%%
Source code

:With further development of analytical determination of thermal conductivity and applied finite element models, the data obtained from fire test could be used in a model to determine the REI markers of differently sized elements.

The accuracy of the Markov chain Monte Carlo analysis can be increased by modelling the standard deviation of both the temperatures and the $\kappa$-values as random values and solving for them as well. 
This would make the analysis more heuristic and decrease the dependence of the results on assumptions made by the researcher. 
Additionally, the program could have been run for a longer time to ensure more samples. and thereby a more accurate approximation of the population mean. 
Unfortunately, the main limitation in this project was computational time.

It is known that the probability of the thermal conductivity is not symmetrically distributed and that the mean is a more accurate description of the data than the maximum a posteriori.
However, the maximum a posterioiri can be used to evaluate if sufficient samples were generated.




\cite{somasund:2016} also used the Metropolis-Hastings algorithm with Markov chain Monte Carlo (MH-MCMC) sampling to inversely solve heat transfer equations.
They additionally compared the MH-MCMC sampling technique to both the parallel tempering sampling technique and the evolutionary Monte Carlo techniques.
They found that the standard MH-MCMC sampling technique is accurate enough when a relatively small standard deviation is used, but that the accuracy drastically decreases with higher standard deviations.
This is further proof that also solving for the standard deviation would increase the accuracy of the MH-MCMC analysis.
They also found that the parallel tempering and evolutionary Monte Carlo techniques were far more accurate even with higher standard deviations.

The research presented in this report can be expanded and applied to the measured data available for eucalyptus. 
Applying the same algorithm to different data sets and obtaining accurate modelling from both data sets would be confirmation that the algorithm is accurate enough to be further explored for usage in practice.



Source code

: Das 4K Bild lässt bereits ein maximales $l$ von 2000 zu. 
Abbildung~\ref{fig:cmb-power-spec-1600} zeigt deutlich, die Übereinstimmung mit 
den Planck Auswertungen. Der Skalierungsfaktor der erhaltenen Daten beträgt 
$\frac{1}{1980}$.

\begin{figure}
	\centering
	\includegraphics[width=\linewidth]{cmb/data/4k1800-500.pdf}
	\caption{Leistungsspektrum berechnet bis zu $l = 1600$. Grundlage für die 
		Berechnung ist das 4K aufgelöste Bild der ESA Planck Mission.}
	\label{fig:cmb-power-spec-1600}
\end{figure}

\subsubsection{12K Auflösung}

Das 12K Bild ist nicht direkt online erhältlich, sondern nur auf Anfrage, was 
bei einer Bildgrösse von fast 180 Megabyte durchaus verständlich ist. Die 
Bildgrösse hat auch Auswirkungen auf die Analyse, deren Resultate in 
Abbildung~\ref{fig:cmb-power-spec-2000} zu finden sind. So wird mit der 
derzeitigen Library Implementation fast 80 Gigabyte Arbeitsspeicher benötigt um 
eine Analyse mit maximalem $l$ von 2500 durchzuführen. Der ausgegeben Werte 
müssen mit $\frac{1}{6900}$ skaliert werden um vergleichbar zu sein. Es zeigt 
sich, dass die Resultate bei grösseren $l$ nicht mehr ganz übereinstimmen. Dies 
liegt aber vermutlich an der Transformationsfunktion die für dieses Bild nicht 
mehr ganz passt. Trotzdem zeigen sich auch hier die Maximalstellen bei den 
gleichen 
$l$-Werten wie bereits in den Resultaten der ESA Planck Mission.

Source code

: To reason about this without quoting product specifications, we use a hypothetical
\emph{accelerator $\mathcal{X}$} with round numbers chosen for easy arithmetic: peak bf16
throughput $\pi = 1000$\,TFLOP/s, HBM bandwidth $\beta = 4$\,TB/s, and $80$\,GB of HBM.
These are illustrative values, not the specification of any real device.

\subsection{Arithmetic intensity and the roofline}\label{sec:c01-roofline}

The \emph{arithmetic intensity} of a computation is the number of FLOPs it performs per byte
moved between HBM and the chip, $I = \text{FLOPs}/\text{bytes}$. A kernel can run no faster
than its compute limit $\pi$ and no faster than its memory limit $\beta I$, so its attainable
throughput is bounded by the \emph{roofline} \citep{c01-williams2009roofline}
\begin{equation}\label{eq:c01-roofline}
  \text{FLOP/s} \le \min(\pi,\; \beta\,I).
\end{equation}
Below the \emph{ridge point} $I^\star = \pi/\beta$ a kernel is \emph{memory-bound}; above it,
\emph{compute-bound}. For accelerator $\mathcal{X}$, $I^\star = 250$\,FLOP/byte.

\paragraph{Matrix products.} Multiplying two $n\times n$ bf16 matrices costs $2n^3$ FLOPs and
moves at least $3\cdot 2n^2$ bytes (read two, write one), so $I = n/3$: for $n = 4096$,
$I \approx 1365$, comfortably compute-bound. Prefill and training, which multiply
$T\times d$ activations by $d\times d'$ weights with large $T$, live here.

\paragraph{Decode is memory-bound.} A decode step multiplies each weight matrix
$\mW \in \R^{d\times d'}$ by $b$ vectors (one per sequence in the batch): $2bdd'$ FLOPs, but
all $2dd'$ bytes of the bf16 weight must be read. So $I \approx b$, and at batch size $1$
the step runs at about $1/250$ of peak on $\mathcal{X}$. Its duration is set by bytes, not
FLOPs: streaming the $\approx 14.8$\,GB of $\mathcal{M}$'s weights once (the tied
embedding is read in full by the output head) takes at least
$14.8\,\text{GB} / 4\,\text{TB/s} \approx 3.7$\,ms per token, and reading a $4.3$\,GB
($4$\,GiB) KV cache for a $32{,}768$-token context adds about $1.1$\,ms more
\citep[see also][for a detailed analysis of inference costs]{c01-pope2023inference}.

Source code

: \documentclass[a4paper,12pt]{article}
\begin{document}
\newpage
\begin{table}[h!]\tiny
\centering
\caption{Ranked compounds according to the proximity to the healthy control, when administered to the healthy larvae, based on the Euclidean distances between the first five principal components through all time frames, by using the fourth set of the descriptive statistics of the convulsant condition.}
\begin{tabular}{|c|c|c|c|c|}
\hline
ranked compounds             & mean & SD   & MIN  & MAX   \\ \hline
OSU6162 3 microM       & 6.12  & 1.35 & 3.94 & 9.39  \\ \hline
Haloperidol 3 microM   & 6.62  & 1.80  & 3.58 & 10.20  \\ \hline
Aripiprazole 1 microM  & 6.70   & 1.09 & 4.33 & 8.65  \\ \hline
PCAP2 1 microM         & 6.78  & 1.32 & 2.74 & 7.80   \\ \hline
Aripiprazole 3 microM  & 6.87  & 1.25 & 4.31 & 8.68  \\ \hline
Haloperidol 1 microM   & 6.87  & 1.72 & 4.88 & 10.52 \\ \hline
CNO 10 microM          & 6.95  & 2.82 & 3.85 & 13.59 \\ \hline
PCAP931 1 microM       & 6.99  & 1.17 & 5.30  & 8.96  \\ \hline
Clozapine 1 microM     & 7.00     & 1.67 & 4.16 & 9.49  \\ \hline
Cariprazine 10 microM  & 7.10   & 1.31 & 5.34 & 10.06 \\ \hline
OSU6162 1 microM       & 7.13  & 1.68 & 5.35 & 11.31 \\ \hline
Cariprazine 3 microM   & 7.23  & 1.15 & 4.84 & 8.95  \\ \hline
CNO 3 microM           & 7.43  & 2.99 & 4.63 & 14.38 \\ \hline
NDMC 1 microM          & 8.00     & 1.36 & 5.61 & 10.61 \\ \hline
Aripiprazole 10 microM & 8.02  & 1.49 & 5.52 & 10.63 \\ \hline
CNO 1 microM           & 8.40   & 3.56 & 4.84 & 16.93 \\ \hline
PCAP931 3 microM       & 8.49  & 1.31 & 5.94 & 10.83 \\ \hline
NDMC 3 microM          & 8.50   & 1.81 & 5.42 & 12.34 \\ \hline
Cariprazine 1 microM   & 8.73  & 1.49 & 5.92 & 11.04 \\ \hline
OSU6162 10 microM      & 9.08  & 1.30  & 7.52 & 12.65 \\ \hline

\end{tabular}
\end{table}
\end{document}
%%
■ Exercise
In the records, find every line that has the string "star" and copy it.

■ Answer box
Below the \emph{ridge point} $I^\star = \pi/\beta$ a kernel is \emph{memory-bound}; above it,
\emph{compute-bound}. For accelerator $\mathcal{X}$, $I^\star = 250$\,FLOP/byte.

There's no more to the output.